In my estimation, that’s what incited Ben-Gurion to attack the camp of the Egyptian army in Gaza in 1955 and slaughter everyone in it in order to provoke Nasser, the military man, the southerner. As a result, Nasser became obsessed with strengthening the army, putting everything in second place. What he didn’t realize is that real military might can only be achieved if the nation is free and strong. A prime example is the American army whose strength is stimulated from proper education, freedom of expression, transparency of elections and the well-being of the majority of the population.
The U.S. put an end to the former U.S.S.R in 1945 when it bombed Japan despite the fact that the Second World War had ended by then. The motive behind this move was simple: to push the U.S.S.R. into an arms race. The U.S.S.R swallowed the bait, and instead of reaping the fruits of victory and dedicate its efforts to enhance the well-being of its citizens, the former Soviet Union concentrated its efforts in the arm race, dragged in a long Cold War in a vain attempt to split the world with the U.S.

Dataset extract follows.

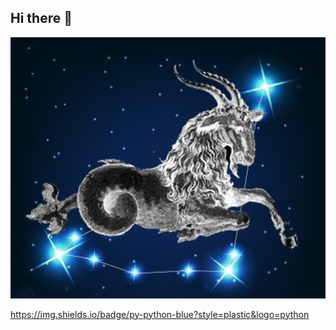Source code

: ## Hi there 👋

<img src="https://github.com/TatianaOkhremenko/TatianaOkhremenko/blob/main/00_11.jpg">

https://img.shields.io/badge/py-python-blue?style=plastic&logo=python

History has taught us that only free peoples have the ability to conquer all battles and enemies. Israel is trembling now like it has never trembled before in its entire history because this revolution didn’t shout against Israel.
Over the past three weeks, the world came tumbling down, struggling to comprehend the magnitude and meaning of this great moment in history: An Emirati citizen is arrested for publicly supporting the Egyptian revolution after the Friday prayers, China blocks the word Egypt from online search engines in fear of the contagious effect the revolution might induce, the whole world from Paris to Washington falls into confusion when they realize that ‘Islam is the Solution’ is not the slogan of the revolution.
Every nation desires peace, including Israel, but the new democratic Egypt, born with the January 25 revolution, knows that the road to real peace cannot be constructed unless it’s strong and liberal and not just adeptly armed like Nasser believed it should be. Nasser’s gravest mistake was his misuse of methods, and ultimately, he fell prey to the traps of both the Israelis and the Arab nationalists.
The new democratic Egypt defied the naysayers who claimed it’s not ready yet for democracy. What the cynics did not realize is that all nations long for democracy and that there’s no recipe for democracy. Each people create their own form of democracy, derived from its national culture and nurtured through practice, through the exercising of this democracy.
Between heaven and hell lies purgatory and the Egyptian people are now in this purgatory in wait for the heaven of liberty. Egyptians have sternly fought for their emancipation. A ruler no longer grants it as a gift that can be withheld anytime he desires.
Don’t say we’ve given you this and that; Egyptians have sacrificed their blood to have an unconditional liberty and don’t insult the millions by saying that foreign invaders were responsible for this revolution.
This is not the first time Egypt has had a democracy, fully experiencing between 1923 and 1953, the last golden age the Arab nation has had. In 1924 for instance, Egypt had a Jewish minister at a time when Jews were changing their names in fear of prosecution and in 1924, the opposition part Al-Wafd swept the parliamentary elections while the party of the Prime Minister, who also happened to be the Minister of Inferior, failed to win the majority. Democracy, it must be asserted, has never been alien to Egypt.